### Required action:
The line count for "ACSAcquisition" is all that is needed: say how many lines in the listing below contain it.

#### Dataset records

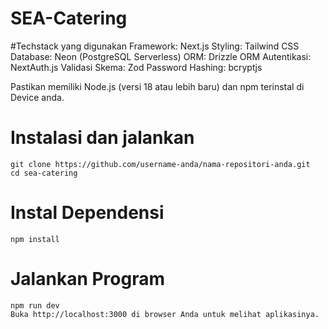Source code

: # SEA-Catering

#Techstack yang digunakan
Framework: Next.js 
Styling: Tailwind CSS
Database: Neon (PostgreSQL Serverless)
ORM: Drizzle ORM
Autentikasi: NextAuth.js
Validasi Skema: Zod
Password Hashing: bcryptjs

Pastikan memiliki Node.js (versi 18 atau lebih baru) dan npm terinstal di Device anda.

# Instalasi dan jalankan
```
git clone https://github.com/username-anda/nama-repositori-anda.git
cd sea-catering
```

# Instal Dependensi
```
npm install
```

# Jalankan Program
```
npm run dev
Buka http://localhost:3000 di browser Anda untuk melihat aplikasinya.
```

########
#### Dataset records

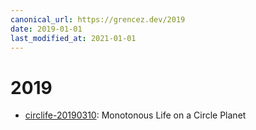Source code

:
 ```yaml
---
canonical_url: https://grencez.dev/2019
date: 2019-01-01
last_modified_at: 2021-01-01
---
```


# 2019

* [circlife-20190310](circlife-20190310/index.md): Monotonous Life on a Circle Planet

########
#### Dataset records

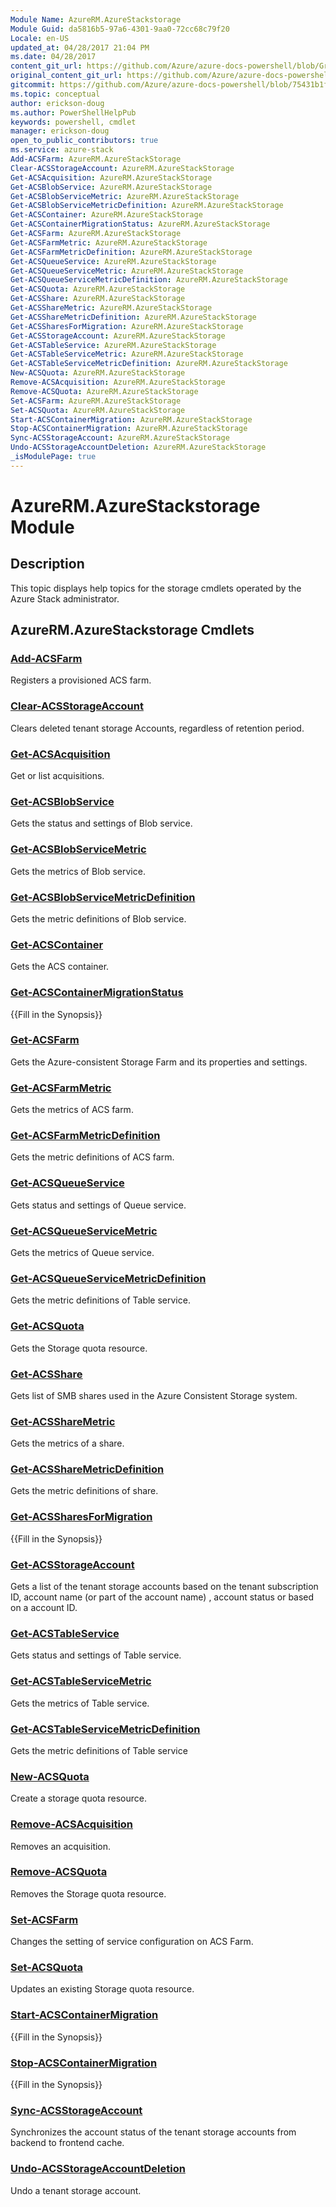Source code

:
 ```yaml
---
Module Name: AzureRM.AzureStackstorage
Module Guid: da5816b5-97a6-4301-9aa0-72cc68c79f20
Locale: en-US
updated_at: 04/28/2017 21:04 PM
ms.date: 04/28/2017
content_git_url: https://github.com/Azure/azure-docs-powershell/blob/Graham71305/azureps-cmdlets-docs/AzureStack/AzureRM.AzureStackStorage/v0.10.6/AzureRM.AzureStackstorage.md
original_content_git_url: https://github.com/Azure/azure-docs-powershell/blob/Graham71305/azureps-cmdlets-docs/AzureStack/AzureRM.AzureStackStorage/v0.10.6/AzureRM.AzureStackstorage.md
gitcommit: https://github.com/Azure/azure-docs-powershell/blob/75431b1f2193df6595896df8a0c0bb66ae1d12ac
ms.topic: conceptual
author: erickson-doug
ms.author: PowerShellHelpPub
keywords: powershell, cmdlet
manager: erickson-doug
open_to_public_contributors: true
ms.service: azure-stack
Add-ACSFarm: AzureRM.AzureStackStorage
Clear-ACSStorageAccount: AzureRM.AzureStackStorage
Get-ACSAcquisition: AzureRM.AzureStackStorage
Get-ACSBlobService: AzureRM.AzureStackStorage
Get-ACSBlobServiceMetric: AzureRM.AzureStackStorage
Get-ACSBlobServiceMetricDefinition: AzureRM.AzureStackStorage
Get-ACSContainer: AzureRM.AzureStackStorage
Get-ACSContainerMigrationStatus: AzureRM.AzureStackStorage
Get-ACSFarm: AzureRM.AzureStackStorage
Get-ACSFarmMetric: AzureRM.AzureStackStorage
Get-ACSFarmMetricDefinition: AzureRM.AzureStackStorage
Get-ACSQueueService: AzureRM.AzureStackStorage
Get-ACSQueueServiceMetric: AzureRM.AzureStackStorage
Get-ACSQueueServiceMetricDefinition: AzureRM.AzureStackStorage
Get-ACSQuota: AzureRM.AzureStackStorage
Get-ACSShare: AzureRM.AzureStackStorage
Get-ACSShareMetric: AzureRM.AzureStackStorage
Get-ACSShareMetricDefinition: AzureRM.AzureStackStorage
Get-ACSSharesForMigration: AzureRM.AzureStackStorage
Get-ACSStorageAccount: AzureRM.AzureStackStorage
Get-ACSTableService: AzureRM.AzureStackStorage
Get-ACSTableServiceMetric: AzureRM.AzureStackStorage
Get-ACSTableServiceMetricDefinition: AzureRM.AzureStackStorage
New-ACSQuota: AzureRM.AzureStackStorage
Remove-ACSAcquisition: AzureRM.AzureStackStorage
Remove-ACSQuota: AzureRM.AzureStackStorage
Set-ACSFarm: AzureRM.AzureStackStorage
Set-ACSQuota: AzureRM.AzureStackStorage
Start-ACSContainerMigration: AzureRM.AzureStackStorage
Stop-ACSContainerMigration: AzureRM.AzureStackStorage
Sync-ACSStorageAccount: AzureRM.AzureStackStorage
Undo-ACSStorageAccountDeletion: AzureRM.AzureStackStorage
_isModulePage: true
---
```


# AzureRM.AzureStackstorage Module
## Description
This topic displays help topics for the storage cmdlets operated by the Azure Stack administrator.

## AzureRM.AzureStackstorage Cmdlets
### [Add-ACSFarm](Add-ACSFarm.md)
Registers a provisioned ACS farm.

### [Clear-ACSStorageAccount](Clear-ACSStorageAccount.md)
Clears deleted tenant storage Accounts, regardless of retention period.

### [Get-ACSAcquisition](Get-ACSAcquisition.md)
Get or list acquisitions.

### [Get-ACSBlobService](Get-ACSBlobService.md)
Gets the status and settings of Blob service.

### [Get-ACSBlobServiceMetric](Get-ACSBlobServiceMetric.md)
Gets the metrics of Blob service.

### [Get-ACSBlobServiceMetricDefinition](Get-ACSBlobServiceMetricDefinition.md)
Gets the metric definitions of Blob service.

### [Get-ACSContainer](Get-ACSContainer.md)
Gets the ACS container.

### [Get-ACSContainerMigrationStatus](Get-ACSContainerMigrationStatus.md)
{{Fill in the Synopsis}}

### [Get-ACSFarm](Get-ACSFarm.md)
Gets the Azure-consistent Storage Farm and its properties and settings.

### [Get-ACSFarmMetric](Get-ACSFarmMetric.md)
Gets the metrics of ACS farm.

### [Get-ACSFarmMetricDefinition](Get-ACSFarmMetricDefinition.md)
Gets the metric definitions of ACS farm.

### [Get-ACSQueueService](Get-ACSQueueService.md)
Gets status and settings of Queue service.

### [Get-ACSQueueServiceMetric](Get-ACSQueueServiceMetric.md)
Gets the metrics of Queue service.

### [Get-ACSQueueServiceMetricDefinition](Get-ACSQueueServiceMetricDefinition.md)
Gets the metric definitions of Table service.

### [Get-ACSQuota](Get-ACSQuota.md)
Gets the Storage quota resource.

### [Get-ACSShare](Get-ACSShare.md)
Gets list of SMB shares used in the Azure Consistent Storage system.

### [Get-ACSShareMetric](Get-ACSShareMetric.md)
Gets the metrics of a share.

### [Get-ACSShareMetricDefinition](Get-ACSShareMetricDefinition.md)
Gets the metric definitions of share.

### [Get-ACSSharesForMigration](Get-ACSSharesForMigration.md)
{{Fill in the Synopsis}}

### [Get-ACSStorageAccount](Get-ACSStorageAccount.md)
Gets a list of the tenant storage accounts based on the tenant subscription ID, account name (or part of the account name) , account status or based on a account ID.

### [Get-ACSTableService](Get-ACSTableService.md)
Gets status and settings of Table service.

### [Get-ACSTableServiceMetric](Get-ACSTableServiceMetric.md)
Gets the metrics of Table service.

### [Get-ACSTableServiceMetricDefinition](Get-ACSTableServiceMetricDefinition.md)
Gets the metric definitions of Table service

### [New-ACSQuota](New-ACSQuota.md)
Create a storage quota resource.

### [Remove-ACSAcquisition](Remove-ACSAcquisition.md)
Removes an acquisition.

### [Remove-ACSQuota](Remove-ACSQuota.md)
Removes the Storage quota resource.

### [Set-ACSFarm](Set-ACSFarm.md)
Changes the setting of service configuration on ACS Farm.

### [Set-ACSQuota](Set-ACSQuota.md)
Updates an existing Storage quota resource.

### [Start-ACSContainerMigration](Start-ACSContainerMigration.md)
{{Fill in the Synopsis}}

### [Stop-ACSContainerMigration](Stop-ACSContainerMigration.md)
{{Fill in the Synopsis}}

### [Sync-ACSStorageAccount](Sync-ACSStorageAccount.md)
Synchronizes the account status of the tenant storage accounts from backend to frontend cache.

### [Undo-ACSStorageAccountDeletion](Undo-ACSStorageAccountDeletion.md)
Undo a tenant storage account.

########

### Answer to this problem:
4